A member of the Olelkovich family, he descended from Ruthenianized Eastern Orthodox branch of the Gediminids dynasty and was a great-grandson of Algirdas, the Grand Duke of Lithuania. After his father's death he inherited the Principality of Kiev. He conducted an independent policy, fought with the Crimean Tatars, maintained close ties with the Principality of Moldavia, the Genoese colonies and the Principality of Theodoro in the Crimea.
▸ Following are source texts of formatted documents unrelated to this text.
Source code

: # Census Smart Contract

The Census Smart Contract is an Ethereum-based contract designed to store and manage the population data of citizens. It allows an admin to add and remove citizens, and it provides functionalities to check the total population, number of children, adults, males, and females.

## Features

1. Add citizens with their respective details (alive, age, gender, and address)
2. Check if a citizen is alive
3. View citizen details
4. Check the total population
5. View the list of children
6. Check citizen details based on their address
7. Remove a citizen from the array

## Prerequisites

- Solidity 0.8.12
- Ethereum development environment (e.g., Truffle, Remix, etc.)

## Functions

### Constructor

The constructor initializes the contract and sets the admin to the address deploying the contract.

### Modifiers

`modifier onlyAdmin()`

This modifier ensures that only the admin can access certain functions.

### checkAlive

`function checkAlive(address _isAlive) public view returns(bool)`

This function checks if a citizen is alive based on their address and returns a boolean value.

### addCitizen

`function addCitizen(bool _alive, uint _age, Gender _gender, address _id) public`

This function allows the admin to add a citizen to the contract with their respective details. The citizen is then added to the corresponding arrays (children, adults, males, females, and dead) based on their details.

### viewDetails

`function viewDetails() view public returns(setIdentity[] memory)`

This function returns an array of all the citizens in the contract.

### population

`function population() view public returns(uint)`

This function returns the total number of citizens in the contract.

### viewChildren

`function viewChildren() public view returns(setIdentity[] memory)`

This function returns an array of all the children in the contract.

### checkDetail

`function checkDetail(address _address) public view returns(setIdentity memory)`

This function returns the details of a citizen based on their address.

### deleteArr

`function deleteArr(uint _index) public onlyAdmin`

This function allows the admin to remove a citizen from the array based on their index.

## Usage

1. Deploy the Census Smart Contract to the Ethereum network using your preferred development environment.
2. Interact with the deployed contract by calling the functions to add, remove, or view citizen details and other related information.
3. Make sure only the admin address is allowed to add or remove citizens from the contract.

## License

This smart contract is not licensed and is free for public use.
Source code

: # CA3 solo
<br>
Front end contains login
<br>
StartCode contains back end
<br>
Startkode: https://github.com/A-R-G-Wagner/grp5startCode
However soon after, the Principality of Theodoro was conquered by the emerging Crimean Khanate.

He married Maria (d. 1501), daughter of Jan Gasztołd, by whom he had three children, Vasily (d. 1595), Alexandra, wife of Fedor Ivanovich Borovsky, and Sophia (d. 1483), wife of Mikhail III of Tver, the last Prince of Tver. 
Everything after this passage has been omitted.